Aloo Dum with a tweak!
This lockdown has revived our dead hobbies and passion or even helped figure out new ones.
I love to de-stress myself in a couple of ways like painting, cooking, going for a walk with Mac, meet friends or watch some Korean/thriller/murder mystery series, etc.
This weekend I took to cooking.
One of the recipes that I tried with a new punch was a Bengali Dum Aloo (A famous Indian potato curry).
3 years back I was very new to the kitchen and struggled and googled everything before trying. In the last couple of months, I have developed an uncompromised love towards cooking, now so much that I try newer things very often and also give my own variation sometimes.
I read a couple of food blogs before trying this and added a newer version which I didn’t find anywhere else, so I can call it my own recipe 😉 Haha! I had a gathering at my home this weekend and some of the friends were vegetarian. As it is, finding a vegetarian recipe is very difficult. But this one is easy and everyone loved the new recipe.
Aloo Dum – New recipe :
Time to cook: 1 hour
Prep Time: 15 mins
Cook Time: 45 mins
Things Needed: Everything is always readily available at the kitchen usually.
Potato: 10-12 (I made for 6 people but this can serve up to 10-12 people too. Depends on the appetite).
Onion: 1 medium size
Tomato: 1 Large size
Curd: 2 tablespoons
Milk: 3 small cups
Spices and Condiments :
Ginger: 1 inch
Garlic: 8-10 cloves (I love the flavor and hence add a little more but you can also add a lesser number of cloves)
Tej Pata (Bay leaf) : 1
Kashmiri Red chili powder: 2 teaspoons (I love the color it adds and hence add little more plus it isn’t spicy at all)
Green chilies: 2 (I cannot eat spicy food and hence keep this low)
Turmeric: 1 teaspoon
Garam masala: 1 teaspoon (I have made my own garam masala at home with the whole cinnamon, cardamom, star anise, peppercorn, clove just by grinding them together).
Jeera (Cumin Seeds): 1 teaspoon
1. Wash the potatoes and peel them. Pressure cook them under 1 whistle. (This step cooks the potatoes really well.)
2. After they are steam cooked, cut them to cubes – small pieces and fry them in a wok. Add a little salt to them. (I have discovered, doing this step adds in a good flavor to the potatoes as they don’t have their own taste.) Once they are golden brown, remove the potatoes and soak out the excess oil on a tissue paper.
3. While the potatoes are frying, take the curd in a large mug and add the salt, Kashmiri chilly powder, turmeric, garam masala and keep stirring them. Keep it aside.
4. At the same time, make a fine paste out of the ginger, garlic, tomato, onion and green chilies and keep it aside.
5. After the potatoes are fried, remove the excess oil from the wok and keep it aside for later use (I generally use minimal oil to cook and add in water to the curry to keep the gravy oil-free. I only used 2 spoons of oil for the rest of the preparation.)

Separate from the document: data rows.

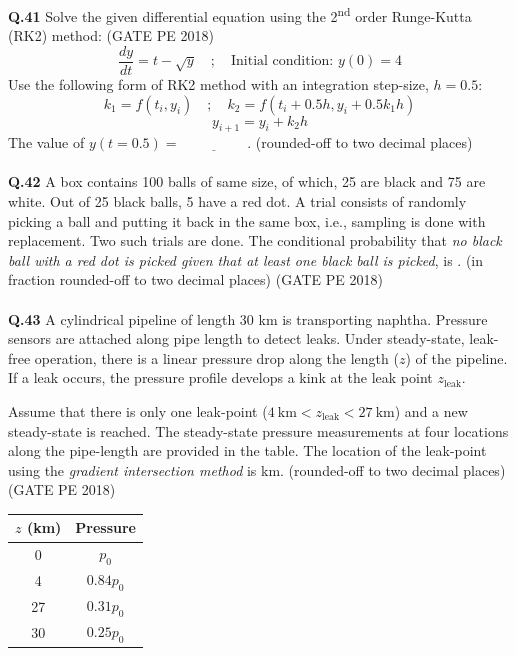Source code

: \documentclass[15pt,a4paper]{article}
\begin{document}
\pagebreak

\noindent\textbf{Q.41} Solve the given differential equation using the 2\textsuperscript{nd} order Runge-Kutta (RK2) method: \hfill (GATE PE 2018)
\[ \frac{dy}{dt} = t - \sqrt{y} \quad ; \quad \text{Initial condition: } y(0) = 4 \]
Use the following form of RK2 method with an integration step-size, $h = 0.5$:
\[ k_1 = f(t_i, y_i) \quad ; \quad k_2 = f(t_i + 0.5h, y_i + 0.5k_1 h) \]
\[ y_{i+1} = y_i + k_2 h \]
The value of $y(t = 0.5) = \underline{\hspace{2cm}}$. (rounded-off to two decimal places)\\\\

\noindent\textbf{Q.42} A box contains 100 balls of same size, of which, 25 are black and 75 are white. Out of 25 black balls, 5 have a red dot. A trial consists of randomly picking a ball and putting it back in the same box, i.e., sampling is done with replacement. Two such trials are done. The conditional probability that \textit{no black ball with a red dot is picked given that at least one black ball is picked}, is \underline{\hspace{2cm}}. (in fraction rounded-off to two decimal places) \hfill (GATE PE 2018)\\\\



\noindent\textbf{Q.43} A cylindrical pipeline of length 30 km is transporting naphtha. Pressure sensors are attached along pipe length to detect leaks. Under steady-state, leak-free operation, there is a linear pressure drop along the length ($z$) of the pipeline. If a leak occurs, the pressure profile develops a kink at the leak point $z_{\text{leak}}$.

\vspace{0.2cm}
Assume that there is only one leak-point ($4~\text{km} < z_{\text{leak}} < 27~\text{km}$) and a new steady-state is reached. The steady-state pressure measurements at four locations along the pipe-length are provided in the table. The location of the leak-point using the \textit{gradient intersection method} is \underline{\hspace{2cm}} km. (rounded-off to two decimal places) \hfill (GATE PE 2018)

\vspace{0.3cm}
\begin{tabular}{|c|c|}
\hline
$z$ (km) & Pressure \\
\hline
0 & $p_0$ \\
4 & $0.84p_0$ \\
27 & $0.31p_0$ \\
30 & $0.25p_0$ \\
\hline
\end{tabular}
\pagebreak
\end{document}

6. In the same wok with the remaining 2 spoons of oil add the bay leaf and the cumin seeds. (Enjoy the cluttering sound of the spices).
7. To this add the puree of the onion, tomato, green chilies, ginger, and garlic. Let this stay for 3 mins and then add the curd-masala paste. Leave it on the wok for another 5 mins.
8. The next step is the key to the richness and my own discovery. Add the milk to this. You ‘ll see the color change and keep stirring the curry for 5-6 mins till it has become thick. Taste the salt and add more if needed. (If salt is more- we can add in one more- only tomato puree and a little bit of curd to adjust the salt here).
9. Once you see the richness in the gravy add the fried potato cubes and cover it with a lid. Leave it for again 5 mins. Keep checking if it’s not too dry. Add water if needed (No more milk).
10. Add a little cube of butter and turn the stove off. Serve them hot. It goes best with puris or parathas.